Discussion on Fundamental Problems of Physics Hidden in Cosmology
- Maurizio Michelini
Abstract
Astronomers and physicists denounce difficulties in carrying out Cosmological Research in the middle of pseudoscientific strategies. At present, Cosmological modelling follows either some revised Expanding model (i.e. Accelerating universe) or the Static-Evolving model based on the large and old universe observed in the last decades, which convinced astronomers to abandon the Big bang and the Recession of galaxies (Doppler interpretation of Hubble’s redshift). Research on gravitation is made more difficult due to the presence of some misconceptions that hindered the elaboration of the Quantum theory of gravitation. Some years ago we suggested leaving the strategy of quantising Newton’s pulling gravitation, since the very nature of quanta is to generate a Quantum Pushing forces between particles, due to the mutual shielding effect between two particles immersed in a uniform flux of quanta. Equating the Quantum Pushing force to the measured gravitational force, gives us the flux f_{o} and others constants of micro-quanta (see Table 1). This quantum concept in Gravitational theory allows to by pass all mathematical and physical problems that hindered the old - and not very clear - project of harmonizing Quantum Mechanics and General Relativity. Some papers published in the last decade, particularly on Applied Physics Research, showed that the flux of micro-quanta filling the universe is able to solve the following problems: 1) generation of the Quantum gravitational force (see par.6) and the Inertial forces (see par.5), 2) the homogeneous cosmological redshift (par.6.2) coming from the collisions of micro-quanta with photons, 3) the cosmic collapse - threatening the old Einstein’s static universe - is prevented by the exponential attenuation theoretically required (see par.6.1) in the extended Quantum Pushing gravity, 4) all photons emitted from luminous stars are exponentially redshifted by collisions with micro-quanta and constitute the CMB, i.e. the millimetre waves uniformly coming from cosmos, measured in 1964.

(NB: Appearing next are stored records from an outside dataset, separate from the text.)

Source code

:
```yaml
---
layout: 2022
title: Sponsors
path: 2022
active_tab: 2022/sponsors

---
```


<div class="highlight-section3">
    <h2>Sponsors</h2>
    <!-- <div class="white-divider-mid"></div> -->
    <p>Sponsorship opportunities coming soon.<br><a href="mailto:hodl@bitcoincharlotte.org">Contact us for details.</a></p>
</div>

These four results brought revolution in the preceding physics, as described in the Introduction. Whether the hypothesised Big bang happened or not, the enormous stellar radiation emitted in the universe must be taken into account in generating the CMB. Strangely, supporters of the Initial Explosion avoided to assess this contribution, which is anyway required because for at least 13 Giga-years all stars of receding galaxies continued their emissions. A calculation (Michelini, 2013) revealed that assuming everywhere (par. 6.3) the cosmological redshift z = exp(x/L_{o}) -1 (where x is the distance of the luminous source and L_{o} is the mean free path in space of micro-quanta) the energy of all redshifted photons results about equal to the measured CMB.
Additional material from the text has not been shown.